When reviewing acceptance criteria set using preproduction data, regulators tend to favor the 3-sigma limits that are used for control charts. In practice, we have found that limits set using data from a small number of batches are almost always too tight. Thus, we want to increase the limits to 3.5 or 3.8-sigma to allow for the variability of estimating sigma from small samples. This variability was recognized many years ago, as the following quote from Deming indicates:

Shewhart, of his Statistical Method from the Viewpoint of Quality Control (The Graduate School, Department of Agriculture, Washington, 1939) demonstrates how futile it is to attempt to estimate the magnitude of sigma from samples of 4, but that samples of 100 are excellent, while samples of 1000 give practically perfect results.2

This article describes how to calculate "3-sigma" acceptance criteria for sample sizes below 200. In addition to these acceptance criteria for data that can be categorized, as "Distributed like Normal," a method is described for discrete data that can be described as "Distributed like a Poisson or Exponential."

ACCEPTANCE CRITERIA FOR MEASUREMENTS "DISTRIBUTED LIKE NORMAL"

The measured levels of residual 1,3-diacetyl benzene in rubber seals usually have an approximately Normal distribution. The histogram of the level in 62 batches of seals is shown in Figure 1.

Figure 1. Histogram of 1,3-diacetyl benzene

The 62 values appear to be sampled from a Normal distribution. If we knew that the data are Normally distributed and we knew the mean and standard deviation, we could use a tolerance interval to establish the likely range of acceptable values.

Tolerance intervals are similar to the confidence intervals on the mean that many engineers and scientists use and understand. Confidence limits indicate the range that we expect to contain the mean, whereas tolerance intervals indicate the range that we expect to contain a specified percentage of the population.

If we know the mean (μ) and standard deviation (σ) of a Normal distribution, we can calculate that 2.5% of the distribution will be above 1.96 * σ and 2.5% of the distribution will be below –1.96 * σ. Thus, the lower and upper limits for a 95% tolerance interval are μ – 1.96 * σ and μ + 1.96 * σ.

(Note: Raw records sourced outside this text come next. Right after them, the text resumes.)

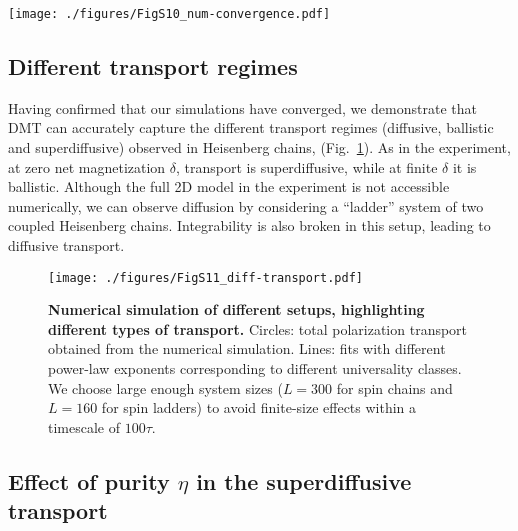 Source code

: \documentclass[
 reprint,
 superscriptaddress,
 amsmath,amssymb,
 aps,
 pra,
]{revtex4-2}
\begin{document}
\begin{figure*}[t!]
    \centering
    \texttt{[image: ./figures/FigS10\_num-convergence.pdf]}
    \caption{\textbf{Convergence of DMT simulation}.
        (\textbf{A}, \textbf{B}) Convergence with respect to the Trotter step length $dt$.
        (\textbf{C}, \textbf{D}) Convergence with respect to the bond dimension $\chi$.
        The spin profiles are measured at time $t/\tau = 20$. 
        While in this plot we only show the numerics for $\eta=0.1$, we also observe the same convergence in simulation for other parameter values. 
    }
    \label{fig:num-convergence}
\end{figure*}

\subsection{Different transport regimes}

Having confirmed that our simulations have converged, we demonstrate that DMT can accurately capture the different transport regimes (diffusive, ballistic and superdiffusive) observed in Heisenberg chains, (Fig.~\ref{fig:num-regimes}). As in the experiment, at zero net magnetization $\delta$, transport is superdiffusive, while at finite $\delta$ it is ballistic. Although the full 2D model in the experiment is not accessible numerically, we can observe diffusion by considering a ``ladder'' system of two coupled Heisenberg chains. Integrability is also broken in this setup, leading to diffusive transport.

\begin{figure}[t!]
    \centering
    \texttt{[image: ./figures/FigS11\_diff-transport.pdf]}
    \caption{\textbf{Numerical simulation of different setups, highlighting different types of transport.}
        Circles: total polarization transport obtained from the numerical simulation. Lines: fits with different power-law exponents corresponding to different universality classes.
        We choose large enough system sizes ($L=300$ for spin chains and $L=160$ for spin ladders) to avoid finite-size effects within a timescale of $100\tau$. 
    }
    \label{fig:num-regimes}
\end{figure}

\subsection{\label{subsec:num-purity}Effect of purity $\eta$ in the superdiffusive transport}
\end{document}
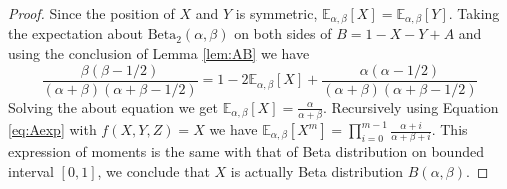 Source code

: \documentclass{elsarticle}
\def\E{\mathbb{E}}
\def\Beta{\textrm{Beta}}
\begin{document}
\begin{proof}
	Since the position of $X$ and $Y$ is symmetric,
	$\E_{\alpha, \beta}[X]=\E_{\alpha, \beta}[Y]$.
	Taking the expectation about $\Beta_2(\alpha, \beta)$
	on both sides of $B=1-X-Y+A$ and using the
	conclusion of Lemma \ref{lem:AB} we have
	\begin{equation*}
	\frac{\beta(\beta-1/2)}{(\alpha+\beta)(\alpha+\beta-1/2)}
	= 1 - 2\E_{\alpha, \beta}[X] +
	\frac{\alpha(\alpha-1/2)}{(\alpha+\beta)(\alpha+\beta-1/2)}
	\end{equation*}
	Solving the about equation we get
	$\E_{\alpha, \beta}[X]=\frac{\alpha}{\alpha + \beta}$.
	Recursively using Equation \eqref{eq:Aexp} with $f(X,Y,Z)=X$
	we have $\E_{\alpha, \beta}[X^m] =
	\prod_{i=0}^{m-1}\frac{\alpha+i}{\alpha+\beta+i}$.
	This expression of moments
	is the same with that of Beta distribution on bounded interval $[0,1]$, we
	conclude that $X$ is actually Beta distribution $B(\alpha,
	\beta)$.
\end{proof}
\end{document}
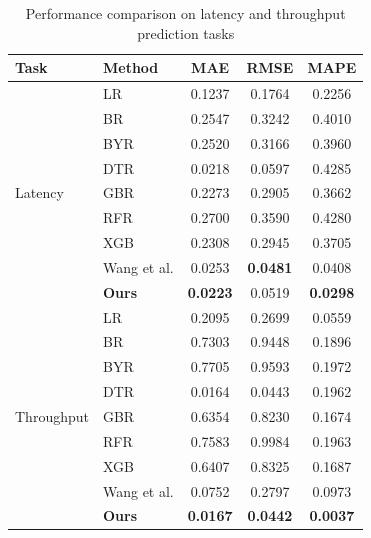 \documentclass[a4paper,fleqn]{cas-dc}
\begin{document}
\begin{table}
	\centering
	\caption{Performance comparison on latency and throughput prediction tasks}
	\setlength{\tabcolsep}{4pt}
	\small
	\label{tab:performance}
	\begin{tabular}{@{}llccc@{}}
		\toprule
		\textbf{Task} & \textbf{Method} & \textbf{MAE} & \textbf{RMSE} & \textbf{MAPE} \\
		\midrule
		\multirow{9}{*}{Latency} 
		& LR & 0.1237 & 0.1764 & 0.2256 \\
		& BR & 0.2547 & 0.3242 & 0.4010 \\
		& BYR & 0.2520 & 0.3166 & 0.3960 \\
		& DTR & 0.0218 & 0.0597 & 0.4285 \\
		& GBR & 0.2273 & 0.2905 & 0.3662 \\
		& RFR & 0.2700 & 0.3590 & 0.4280 \\
		& XGB & 0.2308 & 0.2945 & 0.3705 \\
		& Wang et al. & 0.0253 & \textbf{0.0481} & 0.0408 \\
		& \textbf{Ours} & \textbf{0.0223} & 0.0519 & \textbf{0.0298} \\
		\midrule
		\multirow{9}{*}{Throughput} 
		& LR & 0.2095 & 0.2699 & 0.0559 \\
		& BR & 0.7303 & 0.9448 & 0.1896 \\
		& BYR & 0.7705 & 0.9593 & 0.1972 \\
		& DTR & 0.0164 & 0.0443 & 0.1962 \\
		& GBR & 0.6354 & 0.8230 & 0.1674 \\
		& RFR & 0.7583 & 0.9984 & 0.1963 \\
		& XGB & 0.6407 & 0.8325 & 0.1687 \\
		& Wang et al. & 0.0752 & 0.2797 & 0.0973 \\
		& \textbf{Ours} & \textbf{0.0167} & \textbf{0.0442} & \textbf{0.0037} \\
		\bottomrule
	\end{tabular}
\end{table}

\end{document}
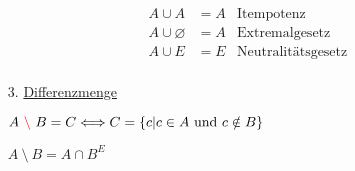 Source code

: \begin{itemize}[leftmargin=*]
\begin{align*}
                        A \cup A &= A & \text{Itempotenz} \\
                        A \cup \varnothing &= A & \text{Extremalgesetz} \\
                        A \cup E &= E & \text{Neutralitätsgesetz} \\
                        \end{align*}
                    \item[3.] \underline{Differenzmenge}
                    \item[] $A \ \textcolor{red}{\setminus} \ B = C \Longleftrightarrow C = \{c|c \in A ~\text{und}~ c \notin B \}$
                    \item[] $A \ \setminus \ B = A \cap B^E$
                    \item[]   
                \end{itemize} 
            
                      
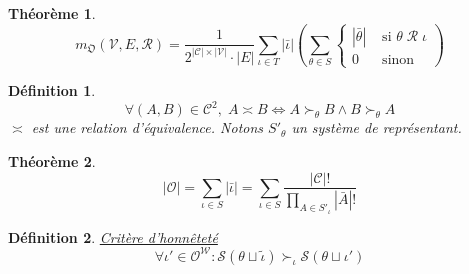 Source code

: \documentclass[french,11pt,a4paper]{article}
\newtheorem{definition}{Définition}
\newtheorem{theoreme}{Théorème}
\newcommand{\mc}[1]{\ensuremath{\mathcal{#1}} }  %
\begin{document}
	\begin{theoreme}
		\begin{equation}
			m_\mathfrak{O}(\mc{V}, E, \mc{R}) = 
			\frac{1}{ 2^{|\mc{C}| \times |\mc{V}|} \cdot |E| }
			\sum_{\iota \in T} \left|\bar{\iota}\right|
			\left(
			\sum_{\theta \in S} 
			\left\{\begin{matrix}
				\left|\bar{\theta}\right| &\text{ si } \theta \;\mc{R}\; \iota \\
				0 &\text{ sinon}
			\end{matrix}\right.
			\right)
		\end{equation}
	\end{theoreme}
	
	\begin{definition}
		\begin{equation}
			\forall \left(A,B\right) \in \mc{C}^2\!, \;
			A \asymp B
			\iff A \succ_\theta B \wedge B \succ_\theta A
		\end{equation}
		$\asymp$ est une relation d'équivalence. Notons $S'_\theta$ un système de représentant.
	\end{definition}
	
	\begin{theoreme}
		\begin{equation}
			\left| \mc{O} \right|
			= \sum_{\iota \in S} \left|\bar{\iota}\right|
				= \sum_{\iota \in S} \frac{
					\left|\mc{C}\right| !
				}{ \displaystyle
					\prod_{A \in S'_\iota} \left|\bar{A}\right| !
				}
		\end{equation}
	\end{theoreme}
	
	\begin{definition}
		\underline{Critère d'honnêteté}
		\begin{equation}
			\forall \iota' \in \mc{O}^\mc{W} : \mathscr{S}(\theta \sqcup \tilde{\iota}) \succ_\iota \mathscr{S} (\theta \sqcup \iota')
		\end{equation}
	\end{definition}
\end{document}
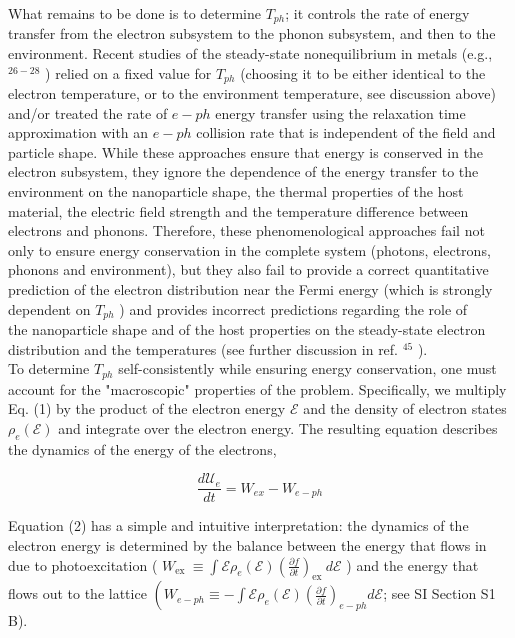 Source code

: \documentclass[10pt]{article}
\begin{document}
What remains to be done is to determine $T_{p h}$; it controls the rate of energy transfer from the electron subsystem to the phonon subsystem, and then to the environment. Recent studies of the steady-state nonequilibrium in metals (e.g., ${ }^{26-28}$ ) relied on a fixed value for $T_{p h}$ (choosing it to be either identical to the electron temperature, or to the environment temperature, see discussion above) and/or treated the rate of $e-p h$ energy transfer using the relaxation time approximation with an $e-p h$ collision rate that is independent of the field and particle shape. While these approaches ensure that energy is conserved in the electron subsystem, they ignore the dependence of the energy transfer to the environment on the nanoparticle shape, the thermal properties of the host material, the electric field strength and the temperature difference between electrons and phonons. Therefore, these phenomenological approaches fail not only to ensure energy conservation in the complete system (photons, electrons, phonons and environment), but they also fail to provide a correct quantitative prediction of the electron distribution near the Fermi energy (which is strongly dependent on $T_{p h}$ ) and provides incorrect predictions regarding the role of\\
the nanoparticle shape and of the host properties on the steady-state electron distribution and the temperatures (see further discussion in ref. ${ }^{45}$ ).\\
To determine $T_{p h}$ self-consistently while ensuring energy conservation, one must account for the "macroscopic" properties of the problem. Specifically, we multiply Eq. (1) by the product of the electron energy $\mathcal{E}$ and the density of electron states $\rho_{e}(\mathcal{E})$ and integrate over the electron energy. The resulting equation describes the dynamics of the energy of the electrons,


\begin{equation*}
\frac{d \mathcal{U}_{e}}{d t}=W_{e x}-W_{e-p h} \tag{2}
\end{equation*}


Equation (2) has a simple and intuitive interpretation: the dynamics of the electron energy is determined by the balance between the energy that flows in due to photoexcitation ( $W_{\text {ex }} \equiv \int \mathcal{E} \rho_{e}(\mathcal{E})\left(\frac{\partial f}{\partial t}\right)_{\text {ex }} d \mathcal{E}$ ) and the energy that flows out to the lattice $\left(W_{e-p h} \equiv-\int \mathcal{E} \rho_{e}(\mathcal{E})\left(\frac{\partial f}{\partial t}\right)_{e-p h} d \mathcal{E}\right.$; see SI Section S1 B).
\end{document}
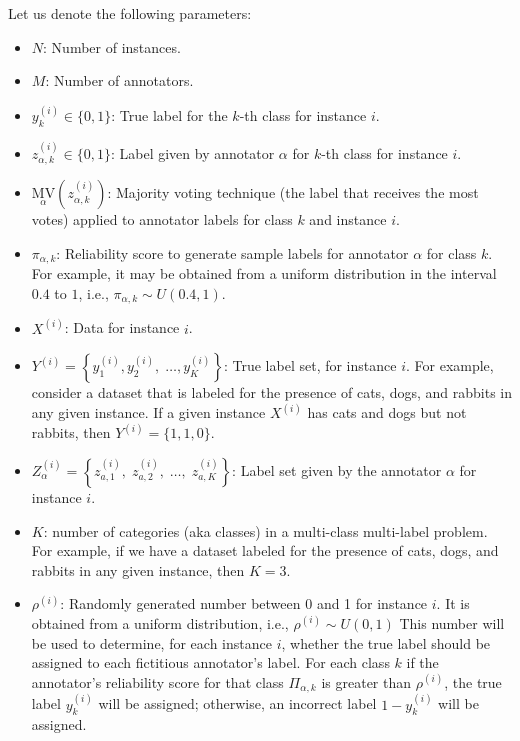 \documentclass[pdflatex,bst/sn-basic]{bst/sn-jnl}%
\begin{document}
Let us denote the following parameters:

\begin{itemize}
\renewcommand{\textbullet}{}
    \item  $N$: Number of instances.

    \item  $M$: Number of annotators.

    \item  $y_k^{(i)} \in \{0,1\} $: True label for the $k $-th class for instance $i $.

    \item  $z_{\alpha,k}^{(i)} \in \{0,1\} $: Label given by annotator $\alpha $ for $k $-th class for instance $i $.

    \item  ${{\underset\alpha{\mathrm{MV}}}{\left(z_{\alpha,k}^{(i)}\right)}} $: Majority voting technique (the label that receives the most votes) applied to annotator labels for class $k $ and instance $i $.

    \item  $\pi_{\alpha,k} $: Reliability score to generate sample labels for annotator $\alpha $ for class $k $. For example, it may be obtained from a uniform distribution in the interval $0.4 $ to $1 $, i.e., $\pi_{\alpha,k} \sim U(0.4,1) $.

    \item  $X^{(i)} $: Data for instance $i$.

    \item  $Y^{(i)}=\left\{y_1^{(i)},y_2^{(i)},\;\dots,y_{K}^{(i)}\right\} $: True label set, for instance $i $. For example, consider a dataset that is labeled for the presence of cats, dogs, and rabbits in any given instance. If a given instance $X^{(i)} $ has cats and dogs but not rabbits, then $Y^{(i)}=\{1,1,0\} $.

    \item  $Z_{\alpha}^{(i)}=\left\{z_{a,1}^{(i)},\;z_{a,2}^{(i)},\;\dots,\;z_{a,K}^{(i)}\right\} $: Label set given by the annotator $\alpha $ for instance $i $.

    \item $K$: number of categories (aka classes) in a multi-class multi-label problem. For example, if we have a dataset labeled for the presence of cats, dogs, and rabbits in any given instance, then $K=3$.

    \item  $\rho^{(i)}$: Randomly generated number  between 0 and 1 for instance $i $. It is obtained from a uniform distribution, i.e., $\rho^{(i)} \sim U(0,1) $ This number will be used to determine, for each instance $i$, whether the true label should be assigned to each fictitious annotator's label. For each class $k$ if the annotator's reliability score for that class ${\Pi}_{\alpha,k}$ is greater than $\rho^{(i)}$, the true label $y_k^{(i)}$ will be assigned; otherwise, an incorrect label $1 - y_k^{(i)}$  will be assigned.


\end{itemize}
\end{document}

A two-sided tolerance interval is relevant if we require acceptable values to be less than an upper limit and more than a lower limit. A one-sided tolerance interval is relevant if we require acceptable values to be less than an upper limit or more than a lower limit. A 95% two-sided interval is shown in Figure 2.

Figure 2. A 95% two-sided interval

The one-sided 95% intervals are similar, but we expect 5% of the values to be above the upper limit or 5% below the lower limit. For one-sided 95% intervals, the upper 95% limit is μ + 1.64 * σ and the lower 95% limit is μ – 1.64 * σ.

If we do not know μ and σ, we must use early production test results to determine if the distribution can be regarded as Normal and to estimate the mean and standard deviation. As was pointed out earlier, estimates of μ and σ calculated from samples are subject to uncertainty due to sampling variability. This uncertainty requires us to adopt a probabilistic approach to the tolerance limits such that we make statements like the following: "We are 99% confident that 99% of the measurements will fall within the calculated tolerance limits." The uncertainty, or lack of confidence, is reflected in sigma multipliers that are larger than would be the case if we knew μ and σ. The increase depends on the sample size. The comments attributed to Shewhart suggest that the effect of sample variability will be close to zero for samples larger than 250.

Methods of calculating probabilistic tolerance limits can be found in the National Institute of Standards of Technology (NIST)/SEMATECH e-Handbook of Statistical Methods.3

The method for a two-sided tolerance interval can be found in a 1969 paper attributed to Howe.4 This author calculates a variable MUL to provide us with a level of confidence of C% that the limits (x mean – MUL * s) and (x mean + MUL * s) will contain D% of the distribution.

The method for calculating probabilistic one-sided tolerance intervals that is set out in the NIST/SEMATECH e-Handbook of Statistical Methods is attributed to Natrella.5 The upper limit providing a level of confidence of C% that D% of the values will be less than it is given by (x mean + MU * s). The lower limit is defined similarly as (x mean – ML * s).

Since the effect of sample variability will be close to zero for samples larger than 250, when constructing Table 1, the aim was to produce values of the sigma multipliers (MUL, ML, and MU) that are around 3.0 when the sample size is 250. Thus C% was set to 99% and D% was set to 99.25%.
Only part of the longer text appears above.